Work request:
Please repeat, from the entries that follow, the lines from the one containing "Wedge Antilles, RSL" through the one containing "QMC has become" exactly, adding nothing.

**** Source data

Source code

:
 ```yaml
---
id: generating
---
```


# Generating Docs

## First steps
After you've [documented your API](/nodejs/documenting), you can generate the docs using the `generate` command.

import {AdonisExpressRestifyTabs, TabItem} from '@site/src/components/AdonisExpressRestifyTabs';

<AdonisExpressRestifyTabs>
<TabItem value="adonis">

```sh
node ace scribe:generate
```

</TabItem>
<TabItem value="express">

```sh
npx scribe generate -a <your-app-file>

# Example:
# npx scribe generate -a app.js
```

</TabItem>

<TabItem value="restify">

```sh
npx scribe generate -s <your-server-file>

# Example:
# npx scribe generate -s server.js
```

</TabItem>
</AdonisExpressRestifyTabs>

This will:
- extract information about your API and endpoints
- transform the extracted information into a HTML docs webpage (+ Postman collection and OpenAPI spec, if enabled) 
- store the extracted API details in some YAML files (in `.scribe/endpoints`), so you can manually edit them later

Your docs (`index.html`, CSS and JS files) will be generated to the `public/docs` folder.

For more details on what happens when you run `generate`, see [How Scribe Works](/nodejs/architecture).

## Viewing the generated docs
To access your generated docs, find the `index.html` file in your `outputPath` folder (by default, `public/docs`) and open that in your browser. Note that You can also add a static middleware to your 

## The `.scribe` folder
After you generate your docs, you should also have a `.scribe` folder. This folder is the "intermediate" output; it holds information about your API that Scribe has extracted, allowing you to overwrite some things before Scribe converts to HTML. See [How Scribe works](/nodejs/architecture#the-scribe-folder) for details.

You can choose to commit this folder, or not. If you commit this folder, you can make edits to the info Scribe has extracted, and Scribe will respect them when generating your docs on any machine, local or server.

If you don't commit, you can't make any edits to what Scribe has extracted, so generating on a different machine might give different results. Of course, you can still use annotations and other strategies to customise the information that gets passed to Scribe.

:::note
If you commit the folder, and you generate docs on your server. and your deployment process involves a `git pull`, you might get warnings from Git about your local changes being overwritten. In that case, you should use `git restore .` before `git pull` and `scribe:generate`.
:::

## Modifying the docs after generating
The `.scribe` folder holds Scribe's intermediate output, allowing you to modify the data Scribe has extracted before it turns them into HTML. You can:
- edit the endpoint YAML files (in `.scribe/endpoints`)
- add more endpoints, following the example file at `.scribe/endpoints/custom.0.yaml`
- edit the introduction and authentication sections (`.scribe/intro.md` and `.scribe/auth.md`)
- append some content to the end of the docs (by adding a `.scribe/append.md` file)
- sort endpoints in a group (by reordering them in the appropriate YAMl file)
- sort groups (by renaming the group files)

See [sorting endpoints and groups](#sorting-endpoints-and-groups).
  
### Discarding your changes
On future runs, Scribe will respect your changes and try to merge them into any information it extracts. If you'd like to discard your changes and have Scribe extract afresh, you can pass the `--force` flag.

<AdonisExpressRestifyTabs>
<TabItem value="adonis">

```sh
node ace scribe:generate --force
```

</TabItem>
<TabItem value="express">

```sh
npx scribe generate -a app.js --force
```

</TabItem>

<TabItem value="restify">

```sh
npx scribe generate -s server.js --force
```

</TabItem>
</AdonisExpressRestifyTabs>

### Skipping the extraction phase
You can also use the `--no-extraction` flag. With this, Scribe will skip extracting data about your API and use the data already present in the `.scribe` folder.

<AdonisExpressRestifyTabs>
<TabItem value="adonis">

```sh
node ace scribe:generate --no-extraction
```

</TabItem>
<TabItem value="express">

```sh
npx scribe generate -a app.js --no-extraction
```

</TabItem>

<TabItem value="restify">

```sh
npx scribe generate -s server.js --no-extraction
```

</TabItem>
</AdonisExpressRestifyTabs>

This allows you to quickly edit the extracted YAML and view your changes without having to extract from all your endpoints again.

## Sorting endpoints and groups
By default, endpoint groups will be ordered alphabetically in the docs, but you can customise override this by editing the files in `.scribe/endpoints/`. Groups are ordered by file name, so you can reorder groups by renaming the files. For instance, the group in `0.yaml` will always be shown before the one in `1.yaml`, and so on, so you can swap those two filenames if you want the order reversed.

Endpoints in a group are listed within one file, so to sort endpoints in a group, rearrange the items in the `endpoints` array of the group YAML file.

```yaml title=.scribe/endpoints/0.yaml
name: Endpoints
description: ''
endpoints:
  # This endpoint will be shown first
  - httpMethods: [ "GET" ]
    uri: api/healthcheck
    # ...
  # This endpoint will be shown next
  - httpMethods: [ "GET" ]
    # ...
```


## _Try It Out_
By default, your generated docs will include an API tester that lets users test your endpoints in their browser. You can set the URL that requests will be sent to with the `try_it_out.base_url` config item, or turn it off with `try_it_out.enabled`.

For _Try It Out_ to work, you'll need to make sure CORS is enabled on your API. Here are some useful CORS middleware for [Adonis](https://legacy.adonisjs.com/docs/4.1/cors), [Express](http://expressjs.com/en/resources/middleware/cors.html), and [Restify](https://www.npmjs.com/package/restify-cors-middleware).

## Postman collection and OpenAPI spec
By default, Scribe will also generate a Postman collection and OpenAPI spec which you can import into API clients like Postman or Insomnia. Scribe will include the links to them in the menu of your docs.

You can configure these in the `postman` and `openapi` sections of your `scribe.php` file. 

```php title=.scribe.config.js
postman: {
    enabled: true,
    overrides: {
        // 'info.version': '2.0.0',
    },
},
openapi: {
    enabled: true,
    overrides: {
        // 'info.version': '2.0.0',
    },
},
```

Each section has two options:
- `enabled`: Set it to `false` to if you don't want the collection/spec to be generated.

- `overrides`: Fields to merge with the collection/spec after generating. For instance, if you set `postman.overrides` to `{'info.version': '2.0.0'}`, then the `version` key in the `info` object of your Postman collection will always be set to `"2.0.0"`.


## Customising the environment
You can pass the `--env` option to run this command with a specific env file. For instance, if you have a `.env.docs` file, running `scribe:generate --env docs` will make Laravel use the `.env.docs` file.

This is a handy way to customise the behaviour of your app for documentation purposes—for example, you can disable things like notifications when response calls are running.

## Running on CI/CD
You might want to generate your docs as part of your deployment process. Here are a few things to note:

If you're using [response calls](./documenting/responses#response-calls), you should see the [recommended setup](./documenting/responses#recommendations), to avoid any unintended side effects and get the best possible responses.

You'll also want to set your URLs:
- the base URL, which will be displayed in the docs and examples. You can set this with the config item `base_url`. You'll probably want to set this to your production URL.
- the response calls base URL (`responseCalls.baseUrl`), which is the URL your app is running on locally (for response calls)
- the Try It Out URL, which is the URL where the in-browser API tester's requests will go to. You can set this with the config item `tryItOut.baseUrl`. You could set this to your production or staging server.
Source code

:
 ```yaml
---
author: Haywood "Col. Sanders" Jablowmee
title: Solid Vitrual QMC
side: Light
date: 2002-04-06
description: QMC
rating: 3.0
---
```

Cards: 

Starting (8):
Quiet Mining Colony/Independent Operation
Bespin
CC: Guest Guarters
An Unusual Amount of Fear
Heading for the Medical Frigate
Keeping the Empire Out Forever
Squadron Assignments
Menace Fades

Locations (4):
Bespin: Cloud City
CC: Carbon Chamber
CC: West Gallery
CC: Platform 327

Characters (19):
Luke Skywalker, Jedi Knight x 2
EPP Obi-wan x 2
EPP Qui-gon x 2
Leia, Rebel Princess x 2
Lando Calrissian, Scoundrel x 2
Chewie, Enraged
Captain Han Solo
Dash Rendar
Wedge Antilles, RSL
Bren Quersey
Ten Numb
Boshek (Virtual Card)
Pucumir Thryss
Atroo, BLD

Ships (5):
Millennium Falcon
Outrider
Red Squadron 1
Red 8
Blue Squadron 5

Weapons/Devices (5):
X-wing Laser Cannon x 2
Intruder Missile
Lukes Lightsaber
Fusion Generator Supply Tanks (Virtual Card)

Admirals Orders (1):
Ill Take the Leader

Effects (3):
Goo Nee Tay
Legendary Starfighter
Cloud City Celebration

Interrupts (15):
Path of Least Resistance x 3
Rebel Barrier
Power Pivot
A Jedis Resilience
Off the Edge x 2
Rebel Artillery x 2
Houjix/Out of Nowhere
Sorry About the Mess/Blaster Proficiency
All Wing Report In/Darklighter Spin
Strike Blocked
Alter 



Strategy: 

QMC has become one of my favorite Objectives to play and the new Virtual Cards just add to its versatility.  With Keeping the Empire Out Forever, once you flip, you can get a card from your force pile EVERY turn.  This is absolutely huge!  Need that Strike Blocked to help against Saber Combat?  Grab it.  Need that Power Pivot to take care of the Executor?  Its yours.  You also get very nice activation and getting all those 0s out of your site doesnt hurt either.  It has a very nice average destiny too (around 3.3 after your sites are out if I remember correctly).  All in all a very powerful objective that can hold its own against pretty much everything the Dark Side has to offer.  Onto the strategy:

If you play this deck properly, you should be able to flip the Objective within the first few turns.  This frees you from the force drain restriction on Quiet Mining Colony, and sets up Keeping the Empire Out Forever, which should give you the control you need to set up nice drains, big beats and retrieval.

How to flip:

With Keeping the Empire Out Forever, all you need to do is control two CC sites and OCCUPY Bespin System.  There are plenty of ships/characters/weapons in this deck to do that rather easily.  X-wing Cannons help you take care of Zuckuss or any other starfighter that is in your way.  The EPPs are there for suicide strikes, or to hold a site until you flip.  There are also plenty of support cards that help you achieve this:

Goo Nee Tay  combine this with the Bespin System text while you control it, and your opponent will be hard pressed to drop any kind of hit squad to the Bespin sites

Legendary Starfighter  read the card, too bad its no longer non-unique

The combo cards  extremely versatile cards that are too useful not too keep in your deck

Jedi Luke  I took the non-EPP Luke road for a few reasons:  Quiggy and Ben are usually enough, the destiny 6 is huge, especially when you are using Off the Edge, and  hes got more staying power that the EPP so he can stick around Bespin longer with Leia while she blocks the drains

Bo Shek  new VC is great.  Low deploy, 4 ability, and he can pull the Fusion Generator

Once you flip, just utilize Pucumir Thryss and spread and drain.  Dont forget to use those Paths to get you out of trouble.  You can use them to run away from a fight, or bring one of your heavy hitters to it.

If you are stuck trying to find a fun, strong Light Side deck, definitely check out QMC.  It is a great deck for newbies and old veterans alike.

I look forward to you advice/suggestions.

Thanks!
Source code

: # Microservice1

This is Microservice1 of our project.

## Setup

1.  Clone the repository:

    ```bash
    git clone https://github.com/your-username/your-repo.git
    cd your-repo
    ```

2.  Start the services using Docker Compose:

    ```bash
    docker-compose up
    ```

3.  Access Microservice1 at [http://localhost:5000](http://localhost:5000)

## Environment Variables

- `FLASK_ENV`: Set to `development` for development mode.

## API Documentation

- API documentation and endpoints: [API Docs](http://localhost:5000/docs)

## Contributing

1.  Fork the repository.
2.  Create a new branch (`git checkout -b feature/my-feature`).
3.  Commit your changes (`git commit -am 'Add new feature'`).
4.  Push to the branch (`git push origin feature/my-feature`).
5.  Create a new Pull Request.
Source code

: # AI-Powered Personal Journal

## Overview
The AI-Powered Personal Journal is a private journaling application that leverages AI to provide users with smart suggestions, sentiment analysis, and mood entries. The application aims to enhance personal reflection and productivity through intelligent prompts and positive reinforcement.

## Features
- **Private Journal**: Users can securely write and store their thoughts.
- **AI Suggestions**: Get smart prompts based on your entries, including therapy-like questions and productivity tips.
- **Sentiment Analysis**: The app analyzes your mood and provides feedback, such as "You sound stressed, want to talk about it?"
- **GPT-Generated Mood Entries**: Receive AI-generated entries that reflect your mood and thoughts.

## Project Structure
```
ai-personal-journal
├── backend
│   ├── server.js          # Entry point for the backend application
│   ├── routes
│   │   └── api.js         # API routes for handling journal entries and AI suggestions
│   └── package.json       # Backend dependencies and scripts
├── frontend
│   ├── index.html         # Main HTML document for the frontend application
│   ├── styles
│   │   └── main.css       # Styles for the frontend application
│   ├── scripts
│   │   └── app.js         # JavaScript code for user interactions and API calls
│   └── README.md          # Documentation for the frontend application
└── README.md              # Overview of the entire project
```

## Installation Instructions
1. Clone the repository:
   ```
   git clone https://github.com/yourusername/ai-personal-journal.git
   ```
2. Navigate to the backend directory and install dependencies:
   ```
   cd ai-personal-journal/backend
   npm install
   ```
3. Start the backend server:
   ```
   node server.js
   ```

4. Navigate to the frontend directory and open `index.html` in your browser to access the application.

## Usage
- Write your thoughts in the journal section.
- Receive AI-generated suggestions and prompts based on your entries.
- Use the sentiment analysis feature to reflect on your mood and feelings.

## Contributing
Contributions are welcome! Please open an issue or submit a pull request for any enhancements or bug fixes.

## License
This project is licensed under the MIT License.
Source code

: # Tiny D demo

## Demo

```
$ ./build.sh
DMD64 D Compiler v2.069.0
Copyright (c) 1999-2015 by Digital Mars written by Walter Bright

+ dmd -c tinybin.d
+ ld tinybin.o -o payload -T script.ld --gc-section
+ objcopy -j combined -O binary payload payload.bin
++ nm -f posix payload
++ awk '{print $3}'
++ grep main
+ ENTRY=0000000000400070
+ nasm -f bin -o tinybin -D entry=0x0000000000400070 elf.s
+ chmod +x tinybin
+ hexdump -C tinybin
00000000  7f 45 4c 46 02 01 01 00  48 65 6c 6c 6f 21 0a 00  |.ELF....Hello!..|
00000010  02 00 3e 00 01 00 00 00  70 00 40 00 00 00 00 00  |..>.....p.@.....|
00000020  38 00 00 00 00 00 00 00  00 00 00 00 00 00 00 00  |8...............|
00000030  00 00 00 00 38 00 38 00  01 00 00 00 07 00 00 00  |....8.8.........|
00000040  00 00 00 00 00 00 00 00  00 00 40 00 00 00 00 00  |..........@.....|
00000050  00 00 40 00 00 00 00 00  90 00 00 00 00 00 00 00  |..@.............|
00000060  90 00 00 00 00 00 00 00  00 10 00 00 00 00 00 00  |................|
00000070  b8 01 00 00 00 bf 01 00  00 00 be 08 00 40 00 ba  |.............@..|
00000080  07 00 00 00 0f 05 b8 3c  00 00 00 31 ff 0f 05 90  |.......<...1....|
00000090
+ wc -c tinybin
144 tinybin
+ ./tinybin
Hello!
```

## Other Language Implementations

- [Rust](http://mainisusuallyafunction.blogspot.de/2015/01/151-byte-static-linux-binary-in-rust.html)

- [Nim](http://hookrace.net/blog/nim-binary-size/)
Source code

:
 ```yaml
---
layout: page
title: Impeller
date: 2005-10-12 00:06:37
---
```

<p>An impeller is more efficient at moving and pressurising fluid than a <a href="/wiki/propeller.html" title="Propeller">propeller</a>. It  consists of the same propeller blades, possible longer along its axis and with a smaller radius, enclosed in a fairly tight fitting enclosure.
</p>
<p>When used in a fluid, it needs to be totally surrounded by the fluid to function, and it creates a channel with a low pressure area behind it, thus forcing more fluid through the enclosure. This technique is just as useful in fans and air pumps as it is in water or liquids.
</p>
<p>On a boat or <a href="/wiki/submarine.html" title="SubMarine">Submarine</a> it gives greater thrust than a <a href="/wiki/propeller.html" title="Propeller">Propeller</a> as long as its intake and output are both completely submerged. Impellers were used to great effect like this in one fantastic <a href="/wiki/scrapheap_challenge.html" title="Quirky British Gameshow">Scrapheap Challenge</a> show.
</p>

********

Output of the exercise:
Wedge Antilles, RSL
Bren Quersey
Ten Numb
Boshek (Virtual Card)
Pucumir Thryss
Atroo, BLD

Ships (5):
Millennium Falcon
Outrider
Red Squadron 1
Red 8
Blue Squadron 5

Weapons/Devices (5):
X-wing Laser Cannon x 2
Intruder Missile
Lukes Lightsaber
Fusion Generator Supply Tanks (Virtual Card)

Admirals Orders (1):
Ill Take the Leader

Effects (3):
Goo Nee Tay
Legendary Starfighter
Cloud City Celebration

Interrupts (15):
Path of Least Resistance x 3
Rebel Barrier
Power Pivot
A Jedis Resilience
Off the Edge x 2
Rebel Artillery x 2
Houjix/Out of Nowhere
Sorry About the Mess/Blaster Proficiency
All Wing Report In/Darklighter Spin
Strike Blocked
Alter 



Strategy: 

QMC has become one of my favorite Objectives to play and the new Virtual Cards just add to its versatility.  With Keeping the Empire Out Forever, once you flip, you can get a card from your force pile EVERY turn.  This is absolutely huge!  Need that Strike Blocked to help against Saber Combat?  Grab it.  Need that Power Pivot to take care of the Executor?  Its yours.  You also get very nice activation and getting all those 0s out of your site doesnt hurt either.  It has a very nice average destiny too (around 3.3 after your sites are out if I remember correctly).  All in all a very powerful objective that can hold its own against pretty much everything the Dark Side has to offer.  Onto the strategy:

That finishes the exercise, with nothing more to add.